Based on our mandate data, the crossover is typically between 12 and 18 engineers with a committed 3-year engagement. Below that threshold, the EOR model is almost always cheaper because you are not paying for dedicated infrastructure or the ODC vendor's facility management margin. Above 20 engineers, a well-negotiated ODC contract can undercut EOR on monthly per-head cost by 15 to 25%, particularly when infrastructure costs are spread across a larger team.
3. Can engineers hired under EOR be transferred to a company's own Indian entity later?
Yes. When you eventually register a Private Limited Company or Liaison Office in India, you can rehire the same engineers directly. Continuity of service for gratuity purposes requires a transfer-of-service agreement between the EOR and the new entity, with the engineer's consent. We recommend building this clause into the original EOR agreement from day one if there is any intention of setting up an Indian entity within three to five years.
4. Who owns the intellectual property in an ODC versus an EOR arrangement?
In an EOR model, IP ownership is cleaner. The contract with the EOR explicitly assigns all work product to the client, and the EOR's employment agreement with the engineer mirrors this assignment. In an ODC arrangement, IP ownership depends entirely on the Master Services Agreement. Many standard ODC agreements have ambiguous language around background IP and tools developed on vendor infrastructure. Product companies should have legal counsel review any ODC MSA's IP clauses before signing.
5. What does the Code on Social Security, 2020 change about what I pay per engineer?
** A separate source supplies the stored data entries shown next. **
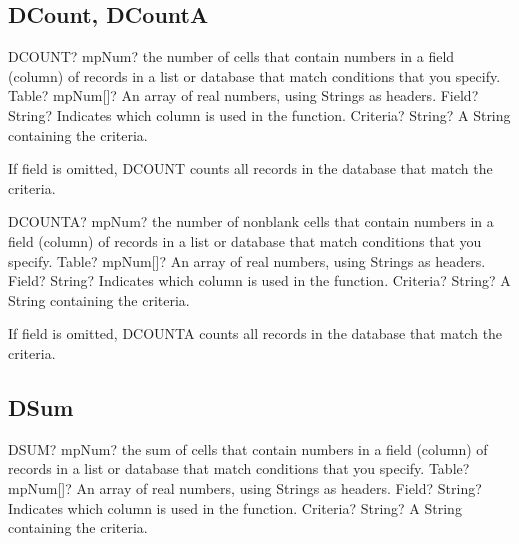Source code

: \subsection{DCount, DCountA}

\begin{mpFunctionsExtract}
	\mpWorksheetFunctionThreeNotImplemented
	{DCOUNT? mpNum? the number of cells that contain numbers in a field (column) of records in a list or database that match conditions that you specify.}
	{Table? mpNum[]? An array of real numbers, using Strings as headers.}
	{Field? String? Indicates which column is used in the function.}
	{Criteria? String? A String containing the criteria.}
\end{mpFunctionsExtract}

\vspace{0.3cm}
If field is omitted, \textsf{DCOUNT} counts all records in the database that match the criteria.

\vspace{0.6cm}
\begin{mpFunctionsExtract}
	\mpWorksheetFunctionThreeNotImplemented
	{DCOUNTA? mpNum? the number of nonblank cells that contain numbers in a field (column) of records in a list or database that match conditions that you specify.}
	{Table? mpNum[]? An array of real numbers, using Strings as headers.}
	{Field? String? Indicates which column is used in the function.}
	{Criteria? String? A String containing the criteria.}
\end{mpFunctionsExtract}

\vspace{0.3cm}
If field is omitted, \textsf{DCOUNTA} counts all records in the database that match the criteria.



\subsection{DSum}

\begin{mpFunctionsExtract}
	\mpWorksheetFunctionThreeNotImplemented
	{DSUM? mpNum? the sum of cells that contain numbers in a field (column) of records in a list or database that match conditions that you specify.}
	{Table? mpNum[]? An array of real numbers, using Strings as headers.}
	{Field? String? Indicates which column is used in the function.}
	{Criteria? String? A String containing the criteria.}
\end{mpFunctionsExtract}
The Code on Social Security, 2020 consolidates PF (12% employer contribution on basic), ESI, gratuity, and maternity obligations under a single framework. Combined with the Code on Wages, 2019 which mandates that basic salary be at least 50% of CTC — this directly affects offer letter structuring under both ODC and EOR models. Any vendor structuring compensation heavily toward allowances to lower visible costs is creating a deferred statutory liability that ultimately sits with the principal employer.
6. What happens if a company needs to scale down the offshore team under each model?
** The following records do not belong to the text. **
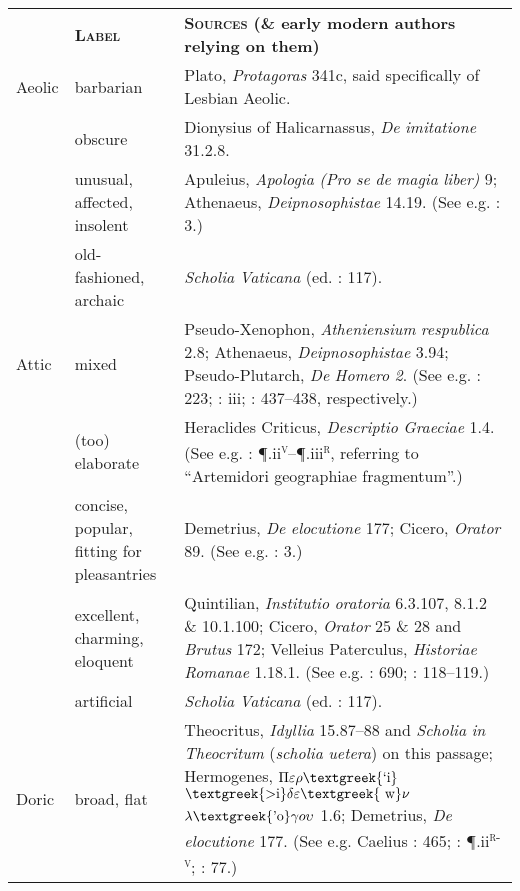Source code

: \tabletail{}
\tablelasttail{}
\begin{tabularx}{\textwidth}{XXX}
\lsptoprule

\multicolumn{1}{X}{\textbf{\textsc{Dialect}}} & \textbf{\textsc{Label}} & \textbf{\textsc{Sources} \textbf{(\&} \textbf{early} \textbf{modern} \textbf{authors} \textbf{relying} \textbf{on} \textbf{them)}}\\
\multicolumn{1}{X}{Aeolic} & barbarian & Plato, \textit{Protagoras} 341c, said specifically of Lesbian Aeolic.\\
& obscure & Dionysius of Halicarnassus, \textit{De} \textit{imitatione} 31.2.8.\\
\hhline{~--} & unusual, affected, insolent & Apuleius, \textit{Apologia} \textit{(Pro} \textit{se} \textit{de} \textit{magia} \textit{liber)} 9; Athenaeus, \textit{Deipnosophistae} 14.19. (See e.g. \citealt{MuntheHeiberg1748}: 3.)\\
\hhline{~--} & old-fashioned, archaic & \textit{Scholia} \textit{Vaticana} (ed. \citealt{Hilgard1901}: 117).\\
\multicolumn{1}{X}{Attic} & mixed & Pseudo-Xenophon, \textit{Atheniensium} \textit{respublica} 2.8; Athenaeus, \textit{Deipnosophistae} 3.94; Pseudo-Plutarch, \textit{De} \textit{Homero} \textit{2}. (See e.g. \citealt{Schwartz1721}: 223; \citealt{Maittaire1706}: iii; \citealt{Saumaise1643a}: 437–438, respectively.)\\
& (too) elaborate & Heraclides Criticus, \textit{Descriptio} \textit{Graeciae} 1.4. (See e.g. \citealt{Estienne1573}: ¶.ii\textsc{\textsuperscript{v}}–¶.iii\textsc{\textsuperscript{r}}, referring to “Artemidori geographiae fragmentum”.)\\
\hhline{~--} & concise, popular, fitting for pleasantries & Demetrius, \textit{De} \textit{elocutione} 177; Cicero, \textit{Orator} 89. (See e.g. \citealt{MuntheHeiberg1748}: 3.)\\
\hhline{~--} & excellent, charming, eloquent & Quintilian, \textit{Institutio} \textit{oratoria} 6.3.107, 8.1.2 \& 10.1.100; Cicero, \textit{Orator} 25 \& 28 and \textit{Brutus} 172; Velleius Paterculus, \textit{Historiae} \textit{Romanae} 1.18.1. (See e.g. \citealt{Duret1613}: 690; \citealt{Rollin1726}: 118–119.)\\
\hhline{~--} & artificial & \textit{Scholia} \textit{Vaticana} (ed. \citealt{Hilgard1901}: 117).\\
\multicolumn{1}{X}{Doric} & broad, flat & Theocritus, \textit{Idyllia} 15.87–88 and \textit{Scholia} \textit{in} \textit{Theocritum} (\textit{scholia} \textit{uetera}) on this passage; Hermogenes, $\Pi \varepsilon \rho \text{\textgreek{`i}}$ $\text{\textgreek{>i}}\delta \varepsilon \text{\textgreek{~w}}\nu $ $\lambda \text{\textgreek{'o}}\gamma o\upsilon $ 1.6; Demetrius, \textit{De} \textit{elocutione} 177. (See e.g. Caelius \citealt{Rhodiginus1542}: 465; \citealt{Estienne1573}: ¶.ii\textsc{\textsuperscript{r-v}}; \citealt{Saumaise1643a}: 77.)\\

\end{tabularx}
Under EOR, scale-down is predictable. Engineers are on individual contracts with 30 to 90 day notice periods. The EOR handles statutory payments including notice pay, leave encashment, and gratuity where applicable. Under an ODC, scale-down is far more complex. ODC MSAs typically include minimum headcount commitments and facility cost recovery clauses. We have seen clients pay two to three months of full team costs while a scale-down was being negotiated. Exit clause review before signing any ODC MSA is non-negotiable.
7. Is a Build-Operate-Transfer ODC a third option, and how does it compare to EOR?
A BOT structure is an ODC variant where the vendor builds and manages the team for an agreed period, after which the client can transfer ownership. In practice, BOT transitions are slower and more complex than most agreements anticipate. Engineers often resist moving to a newly registered, unknown entity. Vendor infrastructure transfers require separate legal negotiation. For most mid-market international companies, an EOR bridge followed by direct entity setup gives the same end result faster and with far less commercial friction than a BOT arrangement.
8. What compliance documents should I request from an ODC vendor or EOR before signing?
From an EOR, request EPFO establishment registration, ESI registration, Professional Tax registration, GST registration, and three months of PF challan payment receipts. Also review a sample employment agreement to confirm basic salary is at least 50% of CTC. From an ODC vendor, request all of the above plus ISO 27001 certification, the physical facility lease agreement, engineer retention rate for the past 12 months, and written confirmation of whether assigned engineers will be exclusive to your account or shared across other clients.